Aloud Real-time Reading of ICU Diaries for Prevention of Negative Post-ICU Psychological Outcomes: A Feasibility Study

Overview

About this study

Over a third of those who survive critical illness suffer from symptoms of anxiety, depression, or post-traumatic stress disorder (PTSD) after leaving the intensive care unit (ICU). This is twice as high as the rates of PTSD in combat veterans. The strongest risk factor is memories of frightening experiences and delusions (something that is very common during critical illness, when patients feel that something is real when it is actually not). Patients can hear speech even when sedated, yet there is no systematic communication with the critically ill while they receive life-saving medical treatments. We think that lack of real-time communication with patients contributes to their traumatic memories, because patients may not understand why they experience something painful, and what is happening to them. We therefore propose to modify an already existing intervention called ICU diaries to provide this real time communication. Currently it is one of the most commonly used interventions and consists of the treating team and family members writing down the daily events in a diary that the patient receives sometime after the hospital discharge. Unfortunately, ICU diaries have not shown consistent results, perhaps because when the patient reads about their ICU stay, they have already formed traumatic memories of that experience. Aloud reading of ICU diaries in real-time creates a method for systematically ensuring delivery of patient-orientated communication for ICU patients. This communication may therefore prevent negative psychological sequela in ICU survivors by orienting patients to their surroundings and situation; encouraging accurate memories and recall of the ICU experience. Prior to performing a larger study powered to evaluate the efficacy of this intervention on ICU survivor outcomes, we will perform an initial feasibility study to improve upon the current proposed protocol. We plan to assess feasibility via enrollment of 30 patients into a prospective cohort study where compliance with completing diary tasks can be measured and input from important stakeholders such as patients, patient families, room nurses, and physical/occupational therapists can be obtained and evaluated. This study is to determine the feasibility of providing psychological support to ICU patients through reading aloud standard of care daily diary entries by the care team which will be evaluated through feedback from patients and their family members

Participation eligibility

Participant eligibility includes age, gender, type and stage of disease, and previous treatments or health concerns. Guidelines differ from study to study, and identify who can or cannot participate. There is no guarantee that every individual who qualifies and wants to participate in a trial will be enrolled.
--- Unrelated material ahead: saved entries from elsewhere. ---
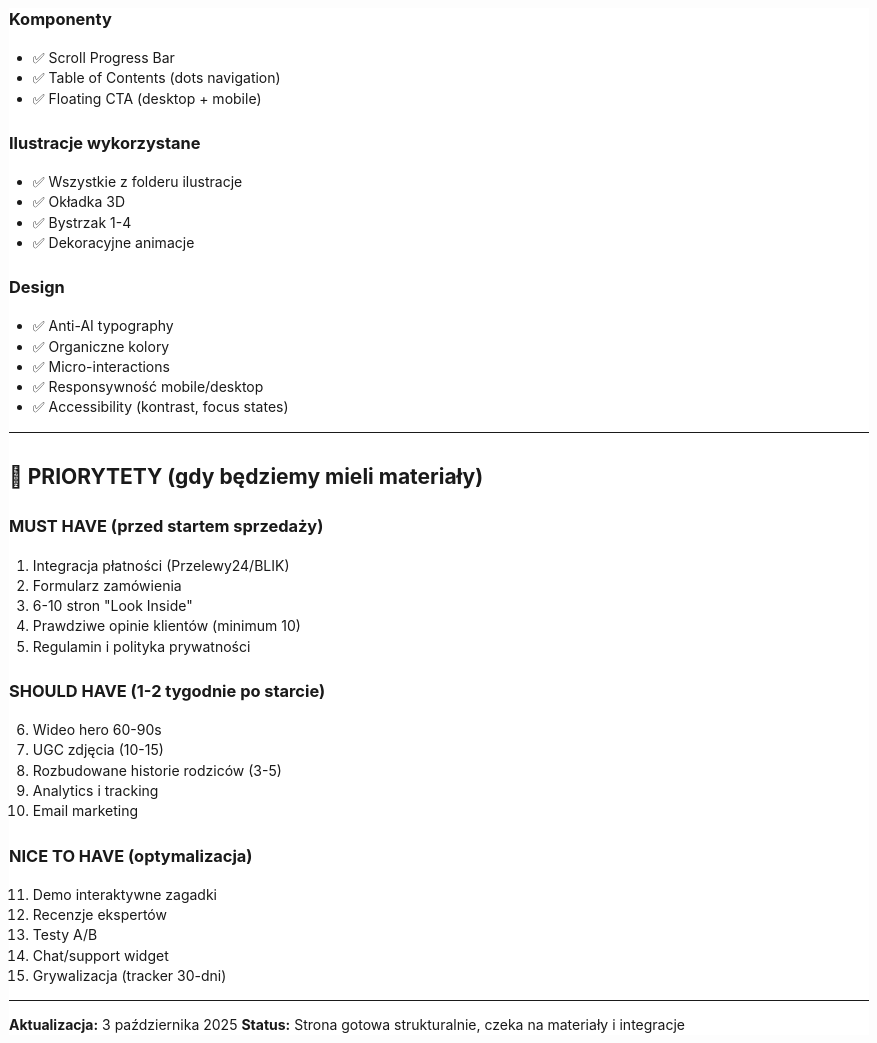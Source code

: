 ### Komponenty
- ✅ Scroll Progress Bar
- ✅ Table of Contents (dots navigation)
- ✅ Floating CTA (desktop + mobile)

### Ilustracje wykorzystane
- ✅ Wszystkie z folderu ilustracje
- ✅ Okładka 3D
- ✅ Bystrzak 1-4
- ✅ Dekoracyjne animacje

### Design
- ✅ Anti-AI typography
- ✅ Organiczne kolory
- ✅ Micro-interactions
- ✅ Responsywność mobile/desktop
- ✅ Accessibility (kontrast, focus states)

---

## 🎯 PRIORYTETY (gdy będziemy mieli materiały)

### MUST HAVE (przed startem sprzedaży)
1. Integracja płatności (Przelewy24/BLIK)
2. Formularz zamówienia
3. 6-10 stron "Look Inside"
4. Prawdziwe opinie klientów (minimum 10)
5. Regulamin i polityka prywatności

### SHOULD HAVE (1-2 tygodnie po starcie)
6. Wideo hero 60-90s
7. UGC zdjęcia (10-15)
8. Rozbudowane historie rodziców (3-5)
9. Analytics i tracking
10. Email marketing

### NICE TO HAVE (optymalizacja)
11. Demo interaktywne zagadki
12. Recenzje ekspertów
13. Testy A/B
14. Chat/support widget
15. Grywalizacja (tracker 30-dni)

---

**Aktualizacja:** 3 października 2025
**Status:** Strona gotowa strukturalnie, czeka na materiały i integracje
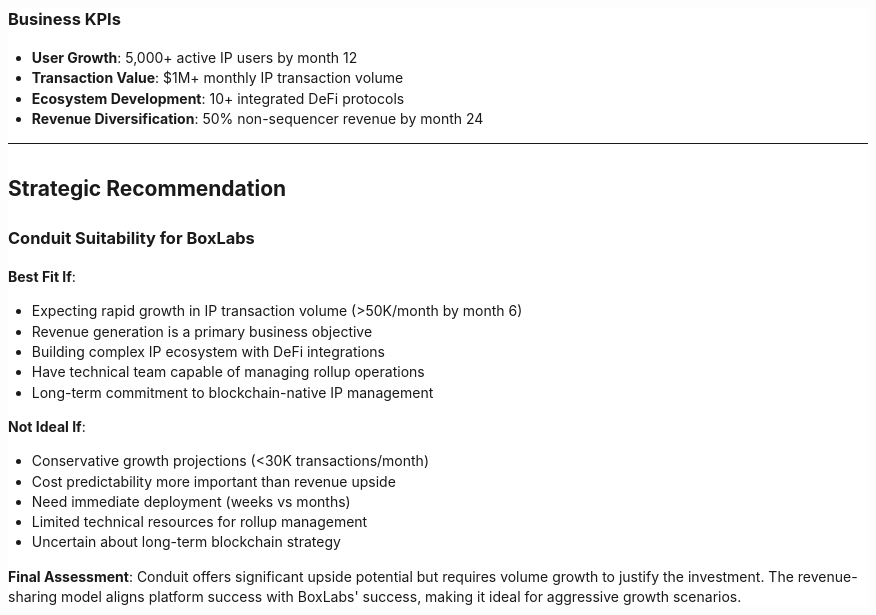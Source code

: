 ### Business KPIs
- **User Growth**: 5,000+ active IP users by month 12
- **Transaction Value**: $1M+ monthly IP transaction volume
- **Ecosystem Development**: 10+ integrated DeFi protocols
- **Revenue Diversification**: 50% non-sequencer revenue by month 24

---

## Strategic Recommendation

### Conduit Suitability for BoxLabs

**Best Fit If**:
- Expecting rapid growth in IP transaction volume (>50K/month by month 6)
- Revenue generation is a primary business objective
- Building complex IP ecosystem with DeFi integrations
- Have technical team capable of managing rollup operations
- Long-term commitment to blockchain-native IP management

**Not Ideal If**:
- Conservative growth projections (<30K transactions/month)
- Cost predictability more important than revenue upside
- Need immediate deployment (weeks vs months)
- Limited technical resources for rollup management
- Uncertain about long-term blockchain strategy

**Final Assessment**: Conduit offers significant upside potential but requires volume growth to justify the investment. The revenue-sharing model aligns platform success with BoxLabs' success, making it ideal for aggressive growth scenarios.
Contact the study team to discuss study eligibility and potential participation.

Inculsion Criteria

  1. High risk critically ill patients: adults (age ≥18) in acute respiratory failure and/or requiring vasopressors admitted to the ICU and expected to stay >48 hours. adults (age ≥18) in acute respiratory failure and/or requiring vasopressors admitted to the ICU and expected to stay >48 hours
  2. Enrolled patient’s family members.
  3. Critical care nurses.
  4. Physical/Occupational therapists writing ICU diary entries.

 

Exclusion Criteria:

  1. History of dementia, mental retardation, suicide attempt, psychotic disorders such as schizophrenia, acute alcohol/substance intoxication or withdrawal, severe metabolic encephalopathy; patients on comfort care; patients not expected to survive the hospital stay or non-English speaking

 

 

Participating Mayo Clinic locations

Study statuses change often. Please contact the study team for the most up-to-date information regarding possible participation.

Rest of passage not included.